The task:
Return, from the listing below, every line that includes "vero".
== == ==
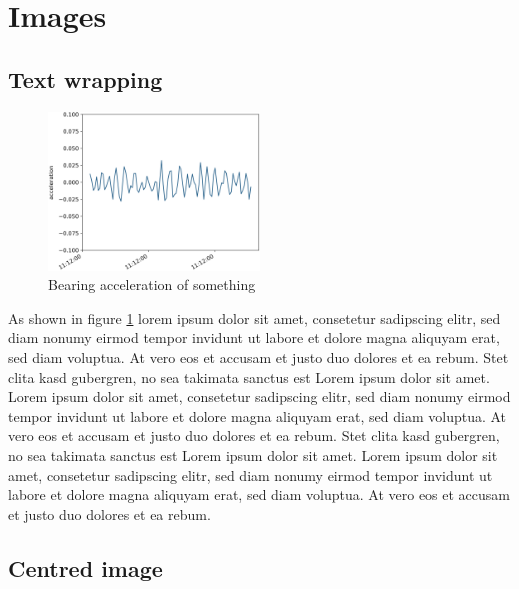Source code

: \section{Images}
\label{sec:images}

\subsection{Text wrapping}
\label{sec:images:text_wrapping}

\begin{figure}
  \begin{center}
    \vspace{-1\intextsep}
    \hspace*{-.5\columnsep}
    \includegraphics[width=0.5\textwidth]{Resources/Images/Bearing/bearing_acceleration.png}
  \end{center}
  \caption{Bearing acceleration of something}
  \label{fig:images:acceleration}
\end{figure}

As shown in figure \ref{fig:images:acceleration} lorem ipsum dolor sit amet, consetetur sadipscing elitr, sed diam nonumy eirmod tempor invidunt ut labore et dolore magna aliquyam erat, sed diam voluptua.
At vero eos et accusam et justo duo dolores et ea rebum. Stet clita kasd gubergren, no sea takimata sanctus est Lorem ipsum dolor sit amet.
Lorem ipsum dolor sit amet, consetetur sadipscing elitr, sed diam nonumy eirmod tempor invidunt ut labore et dolore magna aliquyam erat, sed diam voluptua. At vero eos et accusam et justo duo dolores et ea rebum.
Stet clita kasd gubergren, no sea takimata sanctus est Lorem ipsum dolor sit amet. Lorem ipsum dolor sit amet, consetetur sadipscing elitr, sed diam nonumy eirmod tempor invidunt ut labore et dolore magna aliquyam erat, sed diam voluptua.
At vero eos et accusam et justo duo dolores et ea rebum. \cite{example_xy}

\subsection{Centred image}
\label{sec:images:centred_image}

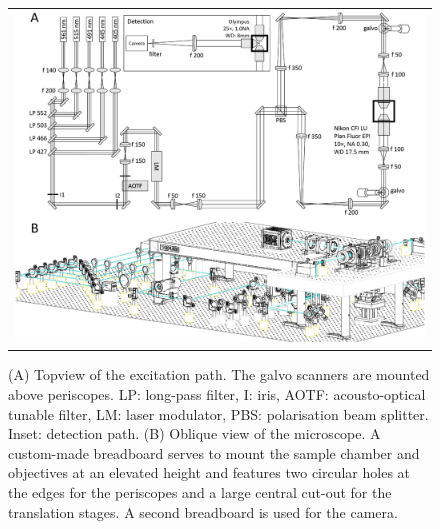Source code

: \documentclass[12pt]{spieman}  %
\begin{document}
		
		\begin{figure}
   \begin{center}
   \begin{tabular}{c}
   \includegraphics[width=\textwidth]{frame1.eps}
   \end{tabular}
   \end{center}
   \caption{\label{fig:excitation} (A) Topview of the excitation path. The galvo scanners are mounted above periscopes. LP: long-pass filter, I: iris, AOTF: acousto-optical tunable filter, LM: laser modulator, PBS: polarisation beam splitter. Inset: detection path. (B) Oblique view of the microscope. A custom-made breadboard serves to mount the sample chamber and objectives at an elevated height and features two circular holes at the edges for the periscopes and a large central cut-out for the translation stages. A second breadboard is used for the camera.} 
   \end{figure}
\end{document}

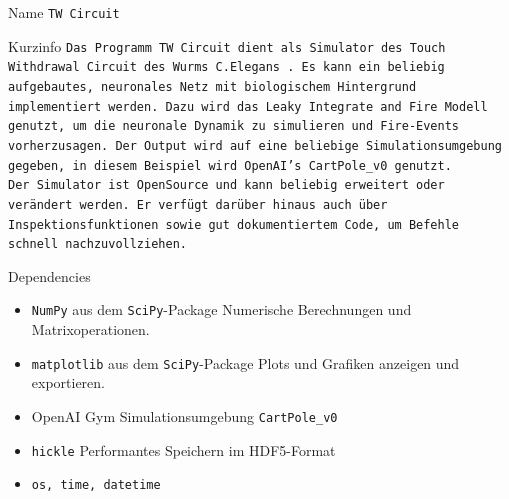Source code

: \begin{minipage}[b]{0.61\textwidth}
	\begin{mybox}{Name}
		\texttt{TW Circuit}
	\end{mybox}
	\begin{mybox}{Kurzinfo}
		\texttt{Das Programm TW Circuit dient als Simulator des Touch Withdrawal Circuit des Wurms C.Elegans \cite{WormLevelRL}. Es kann ein beliebig aufgebautes, neuronales Netz mit biologischem Hintergrund implementiert werden. Dazu wird das Leaky Integrate and Fire Modell genutzt, um die neuronale Dynamik zu simulieren und Fire-Events vorherzusagen. Der Output wird auf eine beliebige Simulationsumgebung gegeben, in diesem Beispiel wird OpenAI's CartPole\_v0 genutzt.\\ Der Simulator ist OpenSource und kann beliebig erweitert oder verändert werden. Er verfügt darüber hinaus auch über Inspektionsfunktionen sowie gut dokumentiertem Code, um Befehle schnell nachzuvollziehen.}
	\end{mybox}
	\begin{mybox}{Dependencies}
		\begin{itemize}
			\item \texttt{NumPy} aus dem \texttt{SciPy}-Package
			\subitem Numerische Berechnungen und Matrixoperationen.
			\item \texttt{matplotlib} aus dem \texttt{SciPy}-Package
			\subitem Plots und Grafiken anzeigen und exportieren.
			\item OpenAI Gym
			\subitem Simulationsumgebung \texttt{CartPole\_v0}
			\item \texttt{hickle}
			\subitem Performantes Speichern im HDF5-Format
			\item \texttt{os, time, datetime}
		\end{itemize}
	\end{mybox}
\end{minipage}
\hfill
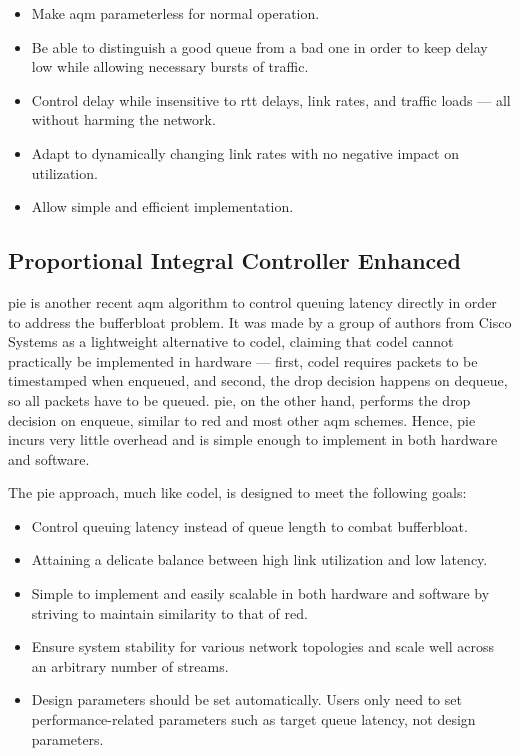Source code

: \begin{itemize}
    \item Make \gls{aqm} parameterless for normal operation.
    \item Be able to distinguish a good queue from a bad one in order to keep delay low while allowing necessary bursts of traffic.
    \item Control delay while insensitive to \gls{rtt} delays, link rates, and traffic loads --- all without harming the network.
    \item Adapt to dynamically changing link rates with no negative impact on utilization.
    \item Allow simple and efficient implementation.
\end{itemize}




\subsection{Proportional Integral Controller Enhanced}

\gls{pie} is another recent \gls{aqm} algorithm to control queuing latency directly in order to address the bufferbloat problem. It was made by a group of authors from Cisco Systems as a lightweight alternative to \gls{codel}, claiming that \gls{codel} cannot practically be implemented in hardware --- first, \gls{codel} requires packets to be timestamped when enqueued, and second, the drop decision happens on dequeue, so all packets have to be queued. \gls{pie}, on the other hand, performs the drop decision on enqueue, similar to \gls{red} and most other \gls{aqm} schemes. Hence, \gls{pie} incurs very little overhead and is simple enough to implement in both hardware and software.

The \gls{pie} approach, much like \gls{codel}, is designed to meet the following goals: \cite{rfc8033}

\begin{itemize}
    \item Control queuing latency instead of queue length to combat bufferbloat.
    \item Attaining a delicate balance between high link utilization and low latency.
    \item Simple to implement and easily scalable in both hardware and software by striving to maintain similarity to that of \gls{red}.
    \item Ensure system stability for various network topologies and scale well across an arbitrary number of streams.
    \item Design parameters should be set automatically. Users only need to set performance-related parameters such as target queue latency, not design parameters.
\end{itemize}







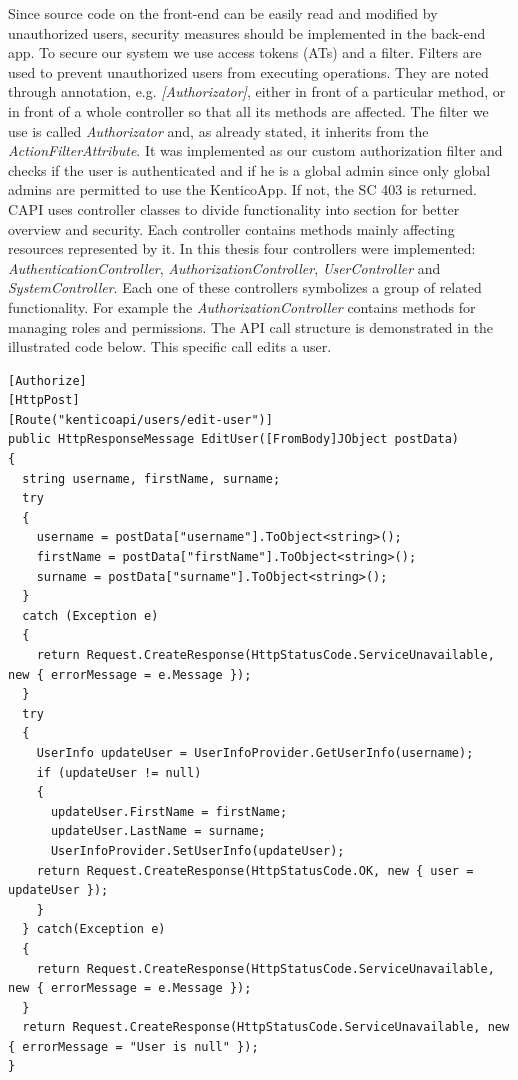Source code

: Since source code on the front-end can be easily read and modified by unauthorized users, security measures should be implemented in the back-end app. To secure our system we use access tokens (ATs) and a filter. Filters are used to prevent unauthorized users from executing operations. They are noted through annotation, e.g. \textit{[Authorizator]}, either in front of a particular method, or in front of a whole controller so that all its methods are affected. The filter we use is called \textit{Authorizator} and, as already stated, it inherits from the \textit{ActionFilterAttribute}. It was implemented as our custom authorization filter and checks if the user is authenticated and if he is a global admin since only global admins are permitted to use the KenticoApp. If not, the SC 403 is returned.
CAPI uses controller classes to divide functionality into section for better overview and security. Each controller contains methods mainly affecting resources represented by it. In this thesis four controllers were implemented: \textit{AuthenticationController}, \textit{AuthorizationController}, \textit{UserController} and \textit{SystemController}. Each one of these controllers symbolizes a group of related functionality. For example the \textit{AuthorizationController} contains methods for managing roles and permissions. 
The API call structure is demonstrated in the illustrated code below. This specific call edits a user.
\lstset{style=sharpc, numbers=left}
\begin{lstlisting}
[Authorize]
[HttpPost]
[Route("kenticoapi/users/edit-user")]
public HttpResponseMessage EditUser([FromBody]JObject postData)
{
  string username, firstName, surname;
  try
  {
    username = postData["username"].ToObject<string>();
    firstName = postData["firstName"].ToObject<string>(); 
    surname = postData["surname"].ToObject<string>();
  }
  catch (Exception e)
  {
    return Request.CreateResponse(HttpStatusCode.ServiceUnavailable, new { errorMessage = e.Message });
  }
  try
  {
    UserInfo updateUser = UserInfoProvider.GetUserInfo(username);
    if (updateUser != null)
    {
      updateUser.FirstName = firstName;
      updateUser.LastName = surname;
      UserInfoProvider.SetUserInfo(updateUser);
    return Request.CreateResponse(HttpStatusCode.OK, new { user = updateUser });
    }
  } catch(Exception e)
  {
    return Request.CreateResponse(HttpStatusCode.ServiceUnavailable, new { errorMessage = e.Message });
  }
  return Request.CreateResponse(HttpStatusCode.ServiceUnavailable, new { errorMessage = "User is null" });
}
\end{lstlisting}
== == ==
Your response:
At vero eos et accusam et justo duo dolores et ea rebum. Stet clita kasd gubergren, no sea takimata sanctus est Lorem ipsum dolor sit amet.
Lorem ipsum dolor sit amet, consetetur sadipscing elitr, sed diam nonumy eirmod tempor invidunt ut labore et dolore magna aliquyam erat, sed diam voluptua. At vero eos et accusam et justo duo dolores et ea rebum.
At vero eos et accusam et justo duo dolores et ea rebum. \cite{example_xy}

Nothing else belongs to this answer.